# Notebook developing main.py

In [1]:
import datetime
import pandas as pd
import os
from plotly.subplots import make_subplots

### import scripts with codes to do eda
from scripts import ydata_profiling as dp
from scripts import univariate_analysis as uv
from scripts import bivariate_analysis as bv
from scripts import data_segmentation_analysis as ds

In [2]:
### read json config
import json
path_json = 'config.json'
with open(path_json, 'r') as archivo_json:
    config = json.load(archivo_json)

### 0. Define parameters of the report

In [3]:
# read data
name_data_pkl = config['config_report']['name_data_pkl']
path_data_pkl = 'data/' + name_data_pkl
data = pd.read_pickle(path_data_pkl)
data.head(2)

Unnamed: 0_level_0,p (mbar),T (degC),Tpot (K),Tdew (degC),rh (%),VPmax (mbar),VPact (mbar),VPdef (mbar),sh (g/kg),H2OC (mmol/mol),rho (g/m**3),wv (m/s),max. wv (m/s),wd (deg)
Date Time,Unnamed: 1_level_1,Unnamed: 2_level_1,Unnamed: 3_level_1,Unnamed: 4_level_1,Unnamed: 5_level_1,Unnamed: 6_level_1,Unnamed: 7_level_1,Unnamed: 8_level_1,Unnamed: 9_level_1,Unnamed: 10_level_1,Unnamed: 11_level_1,Unnamed: 12_level_1,Unnamed: 13_level_1,Unnamed: 14_level_1
2009-01-01 00:10:00,996.52,-8.02,265.4,-8.9,93.3,3.33,3.11,0.22,1.94,3.12,1307.75,1.03,1.75,152.3
2009-01-01 00:20:00,996.57,-8.41,265.01,-9.28,93.4,3.23,3.02,0.21,1.89,3.03,1309.8,0.72,1.5,136.1


In [4]:
# define id report
name_report = config['config_report']['name_report']
datetime_report = datetime.datetime.now().strftime("%Y-%m-%d-%H-%M-%S")
id_report = name_report + '-' + datetime_report
id_report

'dataset-climate-tf-2024-01-11-20-48-21'

In [5]:
# create folders to save report
os.makedirs('output_eda/' + id_report)
os.makedirs('output_eda/' + id_report + '/ydata_profiling')
os.makedirs('output_eda/' + id_report + '/univariate_analysis')
os.makedirs('output_eda/' + id_report + '/bivariate_analysis')
os.makedirs('output_eda/' + id_report + '/data_segmentation_analysis')

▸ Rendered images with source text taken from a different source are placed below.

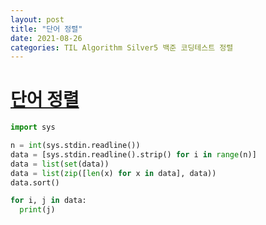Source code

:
 ```yaml
---
layout: post
title: "단어 정렬"
date: 2021-08-26
categories: TIL Algorithm Silver5 백준 코딩테스트 정렬
---
```


# [단어 정렬](https://www.acmicpc.net/problem/1181)

```python
import sys

n = int(sys.stdin.readline())
data = [sys.stdin.readline().strip() for i in range(n)]
data = list(set(data))
data = list(zip([len(x) for x in data], data))
data.sort()

for i, j in data:
  print(j)
```
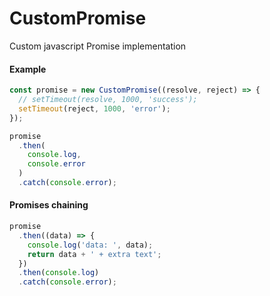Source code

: # CustomPromise
Custom javascript Promise implementation

#### Example
```javascript
const promise = new CustomPromise((resolve, reject) => {
  // setTimeout(resolve, 1000, 'success');
  setTimeout(reject, 1000, 'error');
});

promise
  .then(
    console.log,
    console.error
  )
  .catch(console.error);
```
#### Promises chaining
```javascript
promise
  .then((data) => {
    console.log('data: ', data);
    return data + ' + extra text';
  })
  .then(console.log)
  .catch(console.error);
```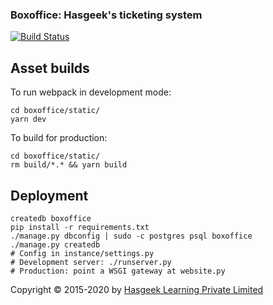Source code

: ### Boxoffice: Hasgeek's ticketing system

[![Build Status](https://travis-ci.org/hasgeek/boxoffice.svg?branch=v0.2)](https://travis-ci.org/hasgeek/boxoffice)

## Asset builds

To run webpack in development mode:

```
cd boxoffice/static/
yarn dev
```

To build for production:

```
cd boxoffice/static/
rm build/*.* && yarn build
```

## Deployment

```
createdb boxoffice
pip install -r requirements.txt
./manage.py dbconfig | sudo -c postgres psql boxoffice
./manage.py createdb
# Config in instance/settings.py
# Development server: ./runserver.py
# Production: point a WSGI gateway at website.py
```

Copyright © 2015-2020 by [Hasgeek Learning Private Limited](https://hasgeek.com/about)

### 1. Define reports to show

In [6]:
### define reports to show
show_ydata_profiling = config['reports_to_show']['ydata_profiling']
show_univariate_analysis = config['reports_to_show']['univariate_analysis']
show_bivariate_analysis = config['reports_to_show']['bivariate_analysis']
show_data_segmentation_analysis = config['reports_to_show']['data_segmentation_analysis']

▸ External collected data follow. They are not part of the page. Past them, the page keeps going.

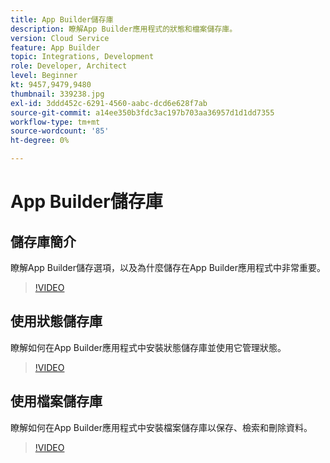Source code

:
 ```yaml
---
title: App Builder儲存庫
description: 瞭解App Builder應用程式的狀態和檔案儲存庫。
version: Cloud Service
feature: App Builder
topic: Integrations, Development
role: Developer, Architect
level: Beginner
kt: 9457,9479,9480
thumbnail: 339238.jpg
exl-id: 3ddd452c-6291-4560-aabc-dcd6e628f7ab
source-git-commit: a14ee350b3fdc3ac197b703aa36957d1d1dd7355
workflow-type: tm+mt
source-wordcount: '85'
ht-degree: 0%

---
```


# App Builder儲存庫

## 儲存庫簡介

瞭解App Builder儲存選項，以及為什麼儲存在App Builder應用程式中非常重要。

>[!VIDEO](https://video.tv.adobe.com/v/339238/?quality=12&learn=on)

## 使用狀態儲存庫

瞭解如何在App Builder應用程式中安裝狀態儲存庫並使用它管理狀態。

>[!VIDEO](https://video.tv.adobe.com/v/339240/?quality=12&learn=on)

## 使用檔案儲存庫

瞭解如何在App Builder應用程式中安裝檔案儲存庫以保存、檢索和刪除資料。

>[!VIDEO](https://video.tv.adobe.com/v/339239/?quality=12&learn=on)
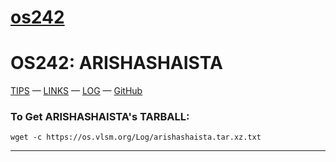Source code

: # [os242](https://arishashaista.github.io/os242/)
# OS242: ARISHASHAISTA
[TIPS](https://cbkadal.github.io/os242/TIPS/) — [LINKS](https://cbkadal.github.io/os242/LINKS/) — [LOG](https://arishashaista.github.io/os242/TXT/mylog.txt) — [GitHub](https://github.com/arishashaista/os242/)


### To Get ARISHASHAISTA's TARBALL:
```
wget -c https://os.vlsm.org/Log/arishashaista.tar.xz.txt

```


---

print('--- repots to show ---')
print('show_ydata_profiling: ', show_ydata_profiling)
print('show_univariate_analysis: ', show_univariate_analysis)
print('show_bivariate_analysis: ', show_bivariate_analysis)
print('show_data_segmentation_analysis: ', show_data_segmentation_analysis)
print('--- --- --- --- --- ---')

--- repots to show ---
show_ydata_profiling:  False
show_univariate_analysis:  False
show_bivariate_analysis:  True
show_data_segmentation_analysis:  False
--- --- --- --- --- ---


### 2. ydata-profiling

In [7]:
if show_ydata_profiling:

    # read params
    param_minimal = config['ydata_profiling']['minimal']

    # generate report
    print(f'ydata-profiling... time:{datetime.datetime.now().strftime("%Y-%m-%d %H:%M:%S")}')
    dp.generate_report_ydata_profiling(df = data, 
                                       minimal = param_minimal, 
                                       id_report = id_report)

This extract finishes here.